IS SUICIDE SELFISH? *Sensitive Content*
If you have ever walked inside of a Kate Spade outlet or been fortunate enough to own one of her signature bags or any of her many other creations for that matter you will know that her brand is unique and distinctive. Her brand beams with excitement and fun and is overflowing with bright, bold stylish patterns and designs. Much like her designs, Kate herself was recognized as a bright, bold, fun and unique individual to the outside world as well as a fashion icon and a very successful self-made businesswoman. She was also an inspiration to millions of young, like-minded girls around the world, but now, since the very first broadcast and publication of her suicide, speculation and rumours have quickly shined a whole new light on her. A light that is being overshadowed by discernment and the belief that she is to be remembered simply as cowardly and selfish.
The Internet and other news outlets are being inundated with ‘fake news’ and false pretenses about Kate’s suicide and the impact she left behind to those who looked up to her and especially to those who loved her. Unfortunately, as many of you know, suicide is excruciatingly difficult to fathom when you are standing on the outside looking in and even more so when someone who seems to have it all could be hurting that much. It becomes so easy for people to caste judgement on or anger towards another human being who has completed the act of suicide, but for someone like myself I only see the lack of awareness and understanding about how depression truly works.
Depression and many other mental illnesses can shatter even the strongest, most successful and most loving people you know. I know how depression feels and how easily and quickly it can manifest into self-destructive behaviour where your brain begins to overpower your heart. I know how suicide would impact on my family, but my depression tells me otherwise. My depression constantly tells me that I am a burden to those who love me, that I am just making things worse for them and that they would be better off without me.
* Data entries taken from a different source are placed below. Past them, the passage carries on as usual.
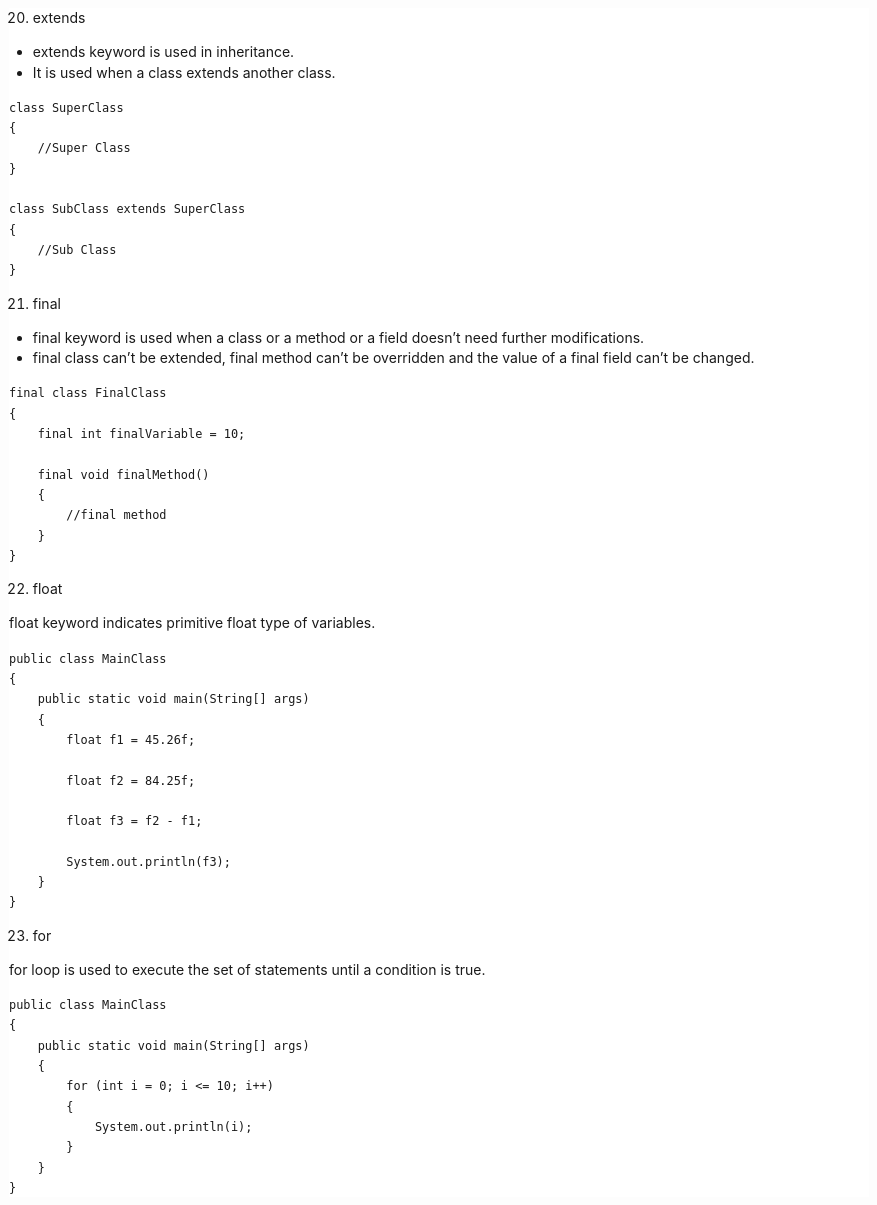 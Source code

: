 20) extends

- extends keyword is used in inheritance. 
- It is used when a class extends another class.

```
class SuperClass
{
    //Super Class
}
 
class SubClass extends SuperClass
{
    //Sub Class
}
```

21) final

- final keyword is used when a class or a method or a field doesn’t need further modifications. 
- final class can’t be extended, final method can’t be overridden and the value of a final field can’t be changed.
```
final class FinalClass
{
    final int finalVariable = 10;
     
    final void finalMethod()
    {
        //final method
    }
}
```

22) float

float keyword indicates primitive float type of variables.
```
public class MainClass
{
    public static void main(String[] args) 
    {
        float f1 = 45.26f;
         
        float f2 = 84.25f;
         
        float f3 = f2 - f1;
         
        System.out.println(f3);
    }
}
```

23) for

for loop is used to execute the set of statements until a condition is true.
```
public class MainClass
{
    public static void main(String[] args) 
    {
        for (int i = 0; i <= 10; i++)
        {
            System.out.println(i);
        }
    }
}
```
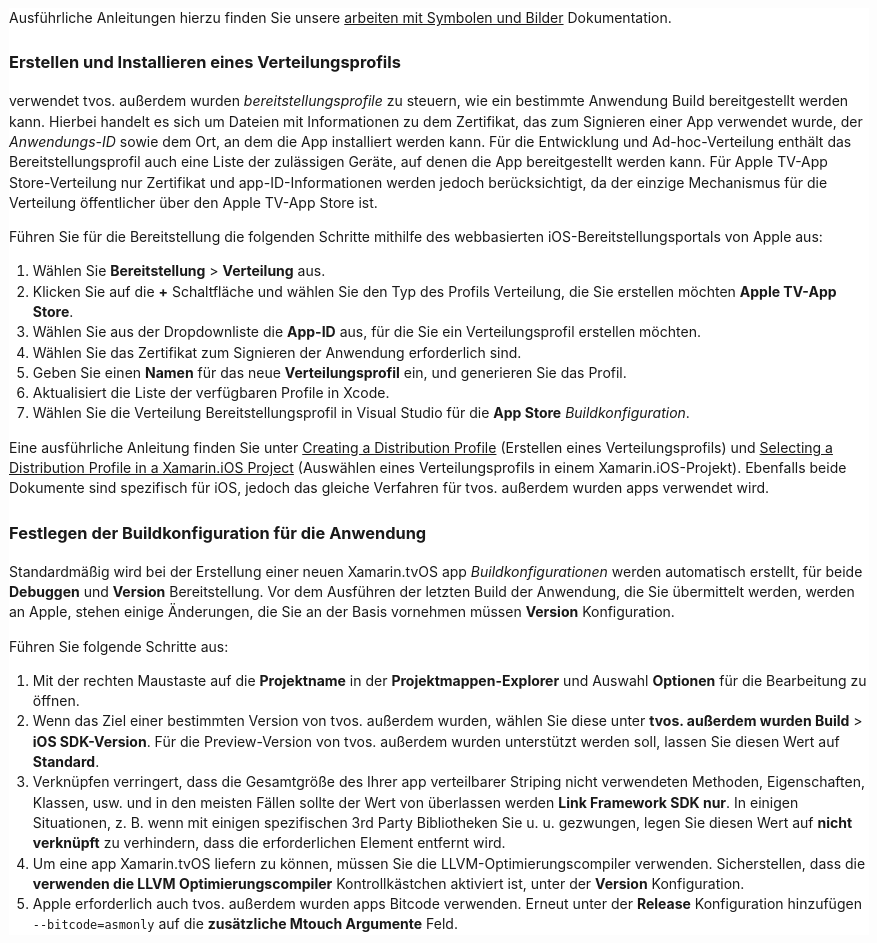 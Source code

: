 Ausführliche Anleitungen hierzu finden Sie unsere [arbeiten mit Symbolen und Bilder](~/ios/tvos/app-fundamentals/icons-images.md) Dokumentation.

<a name="Creating_and_Installing_a_Distribution_Profile" />

### <a name="creating-and-installing-a-distribution-profile"></a>Erstellen und Installieren eines Verteilungsprofils

verwendet tvos. außerdem wurden *bereitstellungsprofile* zu steuern, wie ein bestimmte Anwendung Build bereitgestellt werden kann. Hierbei handelt es sich um Dateien mit Informationen zu dem Zertifikat, das zum Signieren einer App verwendet wurde, der *Anwendungs-ID* sowie dem Ort, an dem die App installiert werden kann. Für die Entwicklung und Ad-hoc-Verteilung enthält das Bereitstellungsprofil auch eine Liste der zulässigen Geräte, auf denen die App bereitgestellt werden kann. Für Apple TV-App Store-Verteilung nur Zertifikat und app-ID-Informationen werden jedoch berücksichtigt, da der einzige Mechanismus für die Verteilung öffentlicher über den Apple TV-App Store ist.

Führen Sie für die Bereitstellung die folgenden Schritte mithilfe des webbasierten iOS-Bereitstellungsportals von Apple aus:

1.  Wählen Sie **Bereitstellung** > **Verteilung** aus.
2.  Klicken Sie auf die **+** Schaltfläche und wählen Sie den Typ des Profils Verteilung, die Sie erstellen möchten **Apple TV-App Store**.
3.  Wählen Sie aus der Dropdownliste die **App-ID** aus, für die Sie ein Verteilungsprofil erstellen möchten.
4.  Wählen Sie das Zertifikat zum Signieren der Anwendung erforderlich sind.
5.  Geben Sie einen **Namen** für das neue **Verteilungsprofil** ein, und generieren Sie das Profil.
6.  Aktualisiert die Liste der verfügbaren Profile in Xcode.
7.  Wählen Sie die Verteilung Bereitstellungsprofil in Visual Studio für die **App Store** _Buildkonfiguration_.

Eine ausführliche Anleitung finden Sie unter [Creating a Distribution Profile](~/ios/deploy-test/app-distribution/app-store-distribution/index.md#creatingprofile) (Erstellen eines Verteilungsprofils) und [Selecting a Distribution Profile in a Xamarin.iOS Project](~/ios/deploy-test/app-distribution/app-store-distribution/index.md#selectprofile) (Auswählen eines Verteilungsprofils in einem Xamarin.iOS-Projekt). Ebenfalls beide Dokumente sind spezifisch für iOS, jedoch das gleiche Verfahren für tvos. außerdem wurden apps verwendet wird.


<a name="Setting_the_Build_Configuration_for_your_Application" />

### <a name="setting-the-build-configuration-for-your-application"></a>Festlegen der Buildkonfiguration für die Anwendung

Standardmäßig wird bei der Erstellung einer neuen Xamarin.tvOS app _Buildkonfigurationen_ werden automatisch erstellt, für beide **Debuggen** und **Version** Bereitstellung. Vor dem Ausführen der letzten Build der Anwendung, die Sie übermittelt werden, werden an Apple, stehen einige Änderungen, die Sie an der Basis vornehmen müssen **Version** Konfiguration.

Führen Sie folgende Schritte aus:

1. Mit der rechten Maustaste auf die **Projektname** in der **Projektmappen-Explorer** und Auswahl **Optionen** für die Bearbeitung zu öffnen.
2. Wenn das Ziel einer bestimmten Version von tvos. außerdem wurden, wählen Sie diese unter **tvos. außerdem wurden Build** > **iOS SDK-Version**. Für die Preview-Version von tvos. außerdem wurden unterstützt werden soll, lassen Sie diesen Wert auf **Standard**.
3. Verknüpfen verringert, dass die Gesamtgröße des Ihrer app verteilbarer Striping nicht verwendeten Methoden, Eigenschaften, Klassen, usw. und in den meisten Fällen sollte der Wert von überlassen werden **Link Framework SDK nur**. In einigen Situationen, z. B. wenn mit einigen spezifischen 3rd Party Bibliotheken Sie u. u. gezwungen, legen Sie diesen Wert auf **nicht verknüpft** zu verhindern, dass die erforderlichen Element entfernt wird.
4. Um eine app Xamarin.tvOS liefern zu können, müssen Sie die LLVM-Optimierungscompiler verwenden. Sicherstellen, dass die **verwenden die LLVM Optimierungscompiler** Kontrollkästchen aktiviert ist, unter der **Version** Konfiguration.
5. Apple erforderlich auch tvos. außerdem wurden apps Bitcode verwenden. Erneut unter der **Release** Konfiguration hinzufügen `--bitcode=asmonly` auf die **zusätzliche Mtouch Argumente** Feld. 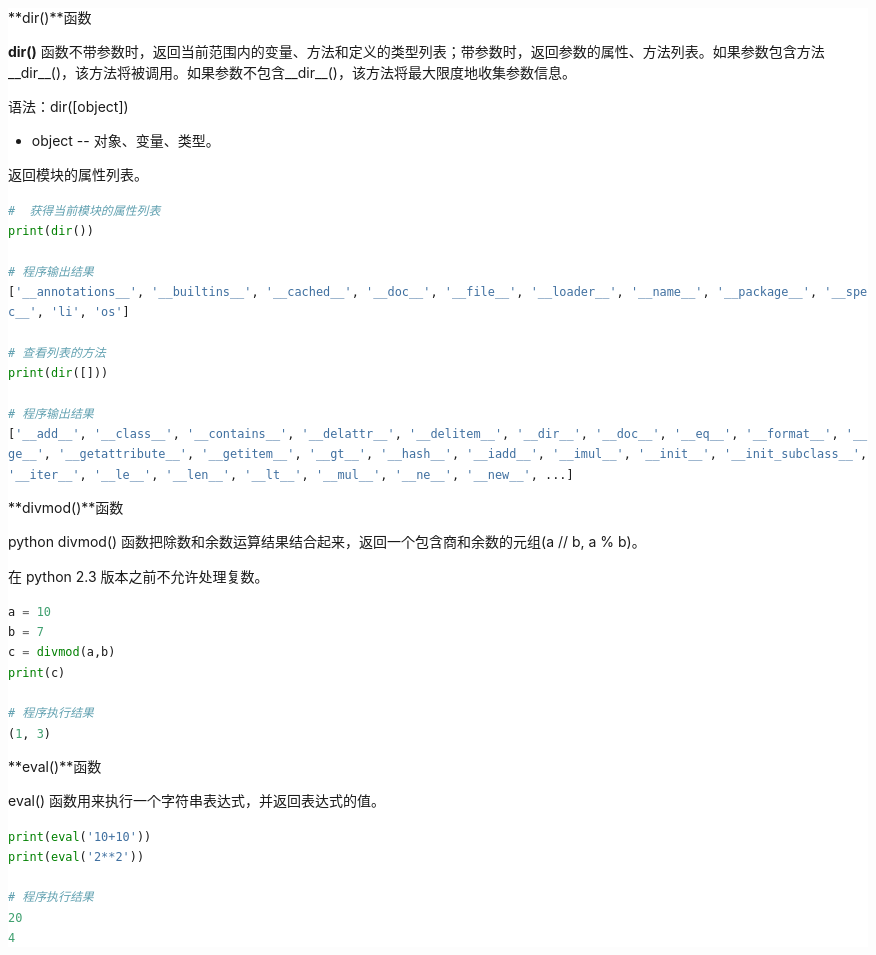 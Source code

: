 **dir()**函数

**dir()** 函数不带参数时，返回当前范围内的变量、方法和定义的类型列表；带参数时，返回参数的属性、方法列表。如果参数包含方法__dir__()，该方法将被调用。如果参数不包含__dir__()，该方法将最大限度地收集参数信息。

语法：dir([object])  

- object -- 对象、变量、类型。

返回模块的属性列表。

```python
#  获得当前模块的属性列表
print(dir())

# 程序输出结果
['__annotations__', '__builtins__', '__cached__', '__doc__', '__file__', '__loader__', '__name__', '__package__', '__spec__', 'li', 'os']

# 查看列表的方法
print(dir([]))

# 程序输出结果
['__add__', '__class__', '__contains__', '__delattr__', '__delitem__', '__dir__', '__doc__', '__eq__', '__format__', '__ge__', '__getattribute__', '__getitem__', '__gt__', '__hash__', '__iadd__', '__imul__', '__init__', '__init_subclass__', '__iter__', '__le__', '__len__', '__lt__', '__mul__', '__ne__', '__new__', ...]
```

**divmod()**函数

python divmod() 函数把除数和余数运算结果结合起来，返回一个包含商和余数的元组(a // b, a % b)。

在 python 2.3 版本之前不允许处理复数。

```python
a = 10
b = 7
c = divmod(a,b)
print(c)

# 程序执行结果
(1, 3)
```

**eval()**函数

eval() 函数用来执行一个字符串表达式，并返回表达式的值。

```python
print(eval('10+10'))
print(eval('2**2'))

# 程序执行结果
20
4
```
My depression tells me lies each and every day from the moment I wake up until the moment I finally close my eyes late at night. It doesn’t tell me what my heart wants, but instead it tells me what my mind needs. It tells me I am hopeless and worthless and that all of my efforts in regaining some kind of normalcy again are pointless. It is constantly reminding me that this is as good as it’s ever gonna get and that I may not have physically left my family but emotionally I checked out a long time ago and there ain’t no going back. My depression also knows I have a lot to be grateful for in my life but my mind continues to play tricks on me, telling my heart I’m undeserving of any type of happiness, success or the love from my family.
Social media and other news outlets along with the general population will continue to speculate and spread rumours as to why Kate Spade chose to end her life and leave behind her young daughter to carry on the pain she left behind, but as I continue to find my place in this world as a person living with a mental illness I know that pain all too well. I can only hope that the millions of impressionable young girls who looked up to Kate and all those who deeply loved her will carry on her memory as the fun, bright, unique individual that she so boldly tried to emanate from both her mind and her heart.